In psychometrics, content validity is the assessment of the extent to which a measurement instrument adequately represents all aspects of a construct. For example, if a depression scale only assesses affective aspects but ignores behavioral aspects, the scale may lack content validity. The subjectivity involved makes determining content validity less clear-cut, as interpretations of specific personality traits, such as extraversion, often differ. If there are differences in the understanding of a personality trait among experts, it will be difficult to achieve high content validity.
Content validity is different from face validity. Face validity only assesses whether a test appears to be valid but does not actually reflect what it measures.
Face validity focuses on whether a test appears to "work" to test takers, administrators, and other technically unsophisticated observers. For example, when candidates see a piece of material, do they think it tests their knowledge or skills? In contrast, content validity requires the use of professional content reviewers to evaluate whether the test items reflect the defined content, and also requires more rigorous statistical testing than face validity. Content validity is often cited in the context of academic and vocational testing because test items need to reflect the knowledge required for a specific professional field (e.g., history) or job skill (e.g., accounting). In a clinical setting, content validity refers to the correspondence between test items and disease content.
The method of measuring content validity proposed by Lawshe mainly evaluates the degree of agreement between evaluators, and this method is still widely used today.
A famous method proposed by Lawshe in 1975 to assess reviewers' views on whether a project is "necessary". According to Lawshe, each expert reviewer answers the question for each test item: "Does the skill or knowledge measured by the item be 'essential', 'useful but not essential', or 'unnecessary'?" If more than half of the reviewers believe that an item is essential, then the item has at least some degree of content validity. As more reviewers agree on the necessity of an item, the degree of content validity increases accordingly. Lawshe therefore developed a formula called the content validity ratio.
The content validity ratio is calculated between +1 and -1, with positive values indicating that at least half of the expert reviewers consider the item to be required.
In further exploration of Lawshe's method, scholars found some unusual variations in the minimum required content validity ratio when using eight reviewers.
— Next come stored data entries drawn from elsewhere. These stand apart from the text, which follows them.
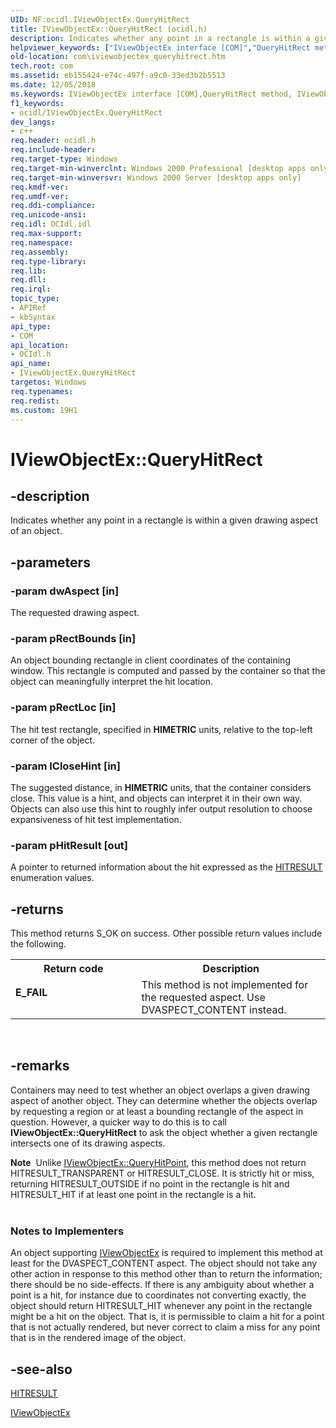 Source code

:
 ```yaml
---
UID: NF:ocidl.IViewObjectEx.QueryHitRect
title: IViewObjectEx::QueryHitRect (ocidl.h)
description: Indicates whether any point in a rectangle is within a given drawing aspect of an object.
helpviewer_keywords: ["IViewObjectEx interface [COM]","QueryHitRect method","IViewObjectEx.QueryHitRect","IViewObjectEx::QueryHitRect","QueryHitRect","QueryHitRect method [COM]","QueryHitRect method [COM]","IViewObjectEx interface","_ole_iviewobjectex_queryhitrect","com.iviewobjectex_queryhitrect","ocidl/IViewObjectEx::QueryHitRect"]
old-location: com\iviewobjectex_queryhitrect.htm
tech.root: com
ms.assetid: eb155424-e74c-497f-a9c0-33ed3b2b5513
ms.date: 12/05/2018
ms.keywords: IViewObjectEx interface [COM],QueryHitRect method, IViewObjectEx.QueryHitRect, IViewObjectEx::QueryHitRect, QueryHitRect, QueryHitRect method [COM], QueryHitRect method [COM],IViewObjectEx interface, _ole_iviewobjectex_queryhitrect, com.iviewobjectex_queryhitrect, ocidl/IViewObjectEx::QueryHitRect
f1_keywords:
- ocidl/IViewObjectEx.QueryHitRect
dev_langs:
- c++
req.header: ocidl.h
req.include-header: 
req.target-type: Windows
req.target-min-winverclnt: Windows 2000 Professional [desktop apps only]
req.target-min-winversvr: Windows 2000 Server [desktop apps only]
req.kmdf-ver: 
req.umdf-ver: 
req.ddi-compliance: 
req.unicode-ansi: 
req.idl: OCIdl.idl
req.max-support: 
req.namespace: 
req.assembly: 
req.type-library: 
req.lib: 
req.dll: 
req.irql: 
topic_type:
- APIRef
- kbSyntax
api_type:
- COM
api_location:
- OCIdl.h
api_name:
- IViewObjectEx.QueryHitRect
targetos: Windows
req.typenames: 
req.redist: 
ms.custom: 19H1
---
```


# IViewObjectEx::QueryHitRect


## -description


Indicates whether any point in a rectangle is within a given drawing aspect of an object.


## -parameters




### -param dwAspect [in]

The requested drawing aspect.


### -param pRectBounds [in]

An object bounding rectangle in client coordinates of the containing window. This rectangle is computed and passed by the container so that the object can meaningfully interpret the hit location.


### -param pRectLoc [in]

The hit test rectangle, specified in <b>HIMETRIC</b> units, relative to the top-left corner of the object.


### -param lCloseHint [in]

The suggested distance, in <b>HIMETRIC</b> units, that the container considers close. This value is a hint, and objects can interpret it in their own way. Objects can also use this hint to roughly infer output resolution to choose expansiveness of hit test implementation.


### -param pHitResult [out]

A pointer to returned information about the hit expressed as the <a href="https://docs.microsoft.com/windows/desktop/api/ocidl/ne-ocidl-hitresult">HITRESULT</a> enumeration values.


## -returns



This method returns S_OK on success. Other possible return values include the following.

<table>
<tr>
<th>Return code</th>
<th>Description</th>
</tr>
<tr>
<td width="40%">
<dl>
<dt><b>E_FAIL</b></dt>
</dl>
</td>
<td width="60%">
This method is not implemented for the requested aspect. Use DVASPECT_CONTENT instead.

</td>
</tr>
</table>
 




## -remarks



Containers may need to test whether an object overlaps a given drawing aspect of another object. They can determine whether the objects overlap by requesting a region or at least a bounding rectangle of the aspect in question. However, a quicker way to do this is to call <b>IViewObjectEx::QueryHitRect</b> to ask the object whether a given rectangle intersects one of its drawing aspects.

<div class="alert"><b>Note</b>  Unlike <a href="https://docs.microsoft.com/windows/desktop/api/ocidl/nf-ocidl-iviewobjectex-queryhitpoint">IViewObjectEx::QueryHitPoint</a>, this method does not return HITRESULT_TRANSPARENT or HITRESULT_CLOSE. It is strictly hit or miss, returning HITRESULT_OUTSIDE if no point in the rectangle is hit and HITRESULT_HIT if at least one point in the rectangle is a hit.</div>
<div> </div>
<h3><a id="Notes_to_Implementers"></a><a id="notes_to_implementers"></a><a id="NOTES_TO_IMPLEMENTERS"></a>Notes to Implementers</h3>
An object supporting <a href="https://docs.microsoft.com/windows/desktop/api/ocidl/nn-ocidl-iviewobjectex">IViewObjectEx</a> is required to implement this method at least for the DVASPECT_CONTENT aspect. The object should not take any other action in response to this method other than to return the information; there should be no side-effects. If there is any ambiguity about whether a point is a hit, for instance due to coordinates not converting exactly, the object should return HITRESULT_HIT whenever any point in the rectangle might be a hit on the object. That is, it is permissible to claim a hit for a point that is not actually rendered, but never correct to claim a miss for any point that is in the rendered image of the object.




## -see-also




<a href="https://docs.microsoft.com/windows/desktop/api/ocidl/ne-ocidl-hitresult">HITRESULT</a>



<a href="https://docs.microsoft.com/windows/desktop/api/ocidl/nn-ocidl-iviewobjectex">IViewObjectEx</a>
 

 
This phenomenon attracted the attention of scholars such as Wilson, Pan and Schumsky, who proposed a reassessment of these values in 2012. By comparing the binomial distribution values they calculated with Schipper's values, the scholars found that the table marked by Lawshe and Schipper was actually the result of a two-tailed test, but was mislabeled as a one-tailed test, which caused confusion about the original values. Such errors make the critical values of content validity ratios inconsistent when calculated using different numbers of reviewers.
Therefore, re-evaluation of content validity ratios is crucial. This recalculation process provides valuable information that allows us to examine the importance and impact of content validity within a new framework of understanding. This series of studies not only reveals possible biases in test design and evaluation, but also prompts the academic community to reflect on the reliability and validity of content measurement.
From theory to practice, Lawshe's content validity ratio is not just a set of numbers, it is also a guarantee that the test we use can truly reflect the personality traits or behavioral standards we care about.
When discussing the issue of content validity, we can't help but ask, how can we find a balance between subjectivity and objectivity, and thus improve our confidence in the test results?